■ WHAT IS EXPECTED: Please repeat the data in full, character for character.

■ INFORMATION:

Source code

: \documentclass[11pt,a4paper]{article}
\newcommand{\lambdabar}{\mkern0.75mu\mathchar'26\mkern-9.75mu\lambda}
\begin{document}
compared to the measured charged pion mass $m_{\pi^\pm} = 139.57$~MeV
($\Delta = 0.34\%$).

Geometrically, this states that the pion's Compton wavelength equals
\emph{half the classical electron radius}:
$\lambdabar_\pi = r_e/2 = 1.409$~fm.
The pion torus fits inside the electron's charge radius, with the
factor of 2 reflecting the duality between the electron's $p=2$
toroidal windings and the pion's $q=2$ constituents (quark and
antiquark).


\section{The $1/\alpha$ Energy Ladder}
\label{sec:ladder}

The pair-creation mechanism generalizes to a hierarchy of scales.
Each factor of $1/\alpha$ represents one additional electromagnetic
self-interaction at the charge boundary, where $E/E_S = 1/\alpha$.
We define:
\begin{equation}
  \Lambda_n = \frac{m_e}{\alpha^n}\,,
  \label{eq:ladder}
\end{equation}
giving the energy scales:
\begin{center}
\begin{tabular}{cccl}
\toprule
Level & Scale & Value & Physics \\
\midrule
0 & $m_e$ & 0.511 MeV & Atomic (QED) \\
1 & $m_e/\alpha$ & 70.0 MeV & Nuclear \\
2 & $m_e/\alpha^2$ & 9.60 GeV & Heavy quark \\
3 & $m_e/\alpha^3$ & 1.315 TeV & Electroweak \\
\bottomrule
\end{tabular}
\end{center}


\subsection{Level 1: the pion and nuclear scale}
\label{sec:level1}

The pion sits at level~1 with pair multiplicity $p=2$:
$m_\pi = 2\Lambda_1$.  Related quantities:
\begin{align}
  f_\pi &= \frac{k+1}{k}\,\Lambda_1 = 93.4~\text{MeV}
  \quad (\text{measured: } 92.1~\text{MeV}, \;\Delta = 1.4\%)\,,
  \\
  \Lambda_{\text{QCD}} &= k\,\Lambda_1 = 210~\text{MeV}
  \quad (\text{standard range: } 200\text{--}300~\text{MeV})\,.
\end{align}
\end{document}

■ REPLY:
Source code

: \documentclass[11pt,a4paper]{article}
\newcommand{\lambdabar}{\mkern0.75mu\mathchar'26\mkern-9.75mu\lambda}
\begin{document}
compared to the measured charged pion mass $m_{\pi^\pm} = 139.57$~MeV
($\Delta = 0.34\%$).

Geometrically, this states that the pion's Compton wavelength equals
\emph{half the classical electron radius}:
$\lambdabar_\pi = r_e/2 = 1.409$~fm.
The pion torus fits inside the electron's charge radius, with the
factor of 2 reflecting the duality between the electron's $p=2$
toroidal windings and the pion's $q=2$ constituents (quark and
antiquark).


\section{The $1/\alpha$ Energy Ladder}
\label{sec:ladder}

The pair-creation mechanism generalizes to a hierarchy of scales.
Each factor of $1/\alpha$ represents one additional electromagnetic
self-interaction at the charge boundary, where $E/E_S = 1/\alpha$.
We define:
\begin{equation}
  \Lambda_n = \frac{m_e}{\alpha^n}\,,
  \label{eq:ladder}
\end{equation}
giving the energy scales:
\begin{center}
\begin{tabular}{cccl}
\toprule
Level & Scale & Value & Physics \\
\midrule
0 & $m_e$ & 0.511 MeV & Atomic (QED) \\
1 & $m_e/\alpha$ & 70.0 MeV & Nuclear \\
2 & $m_e/\alpha^2$ & 9.60 GeV & Heavy quark \\
3 & $m_e/\alpha^3$ & 1.315 TeV & Electroweak \\
\bottomrule
\end{tabular}
\end{center}


\subsection{Level 1: the pion and nuclear scale}
\label{sec:level1}

The pion sits at level~1 with pair multiplicity $p=2$:
$m_\pi = 2\Lambda_1$.  Related quantities:
\begin{align}
  f_\pi &= \frac{k+1}{k}\,\Lambda_1 = 93.4~\text{MeV}
  \quad (\text{measured: } 92.1~\text{MeV}, \;\Delta = 1.4\%)\,,
  \\
  \Lambda_{\text{QCD}} &= k\,\Lambda_1 = 210~\text{MeV}
  \quad (\text{standard range: } 200\text{--}300~\text{MeV})\,.
\end{align}
\end{document}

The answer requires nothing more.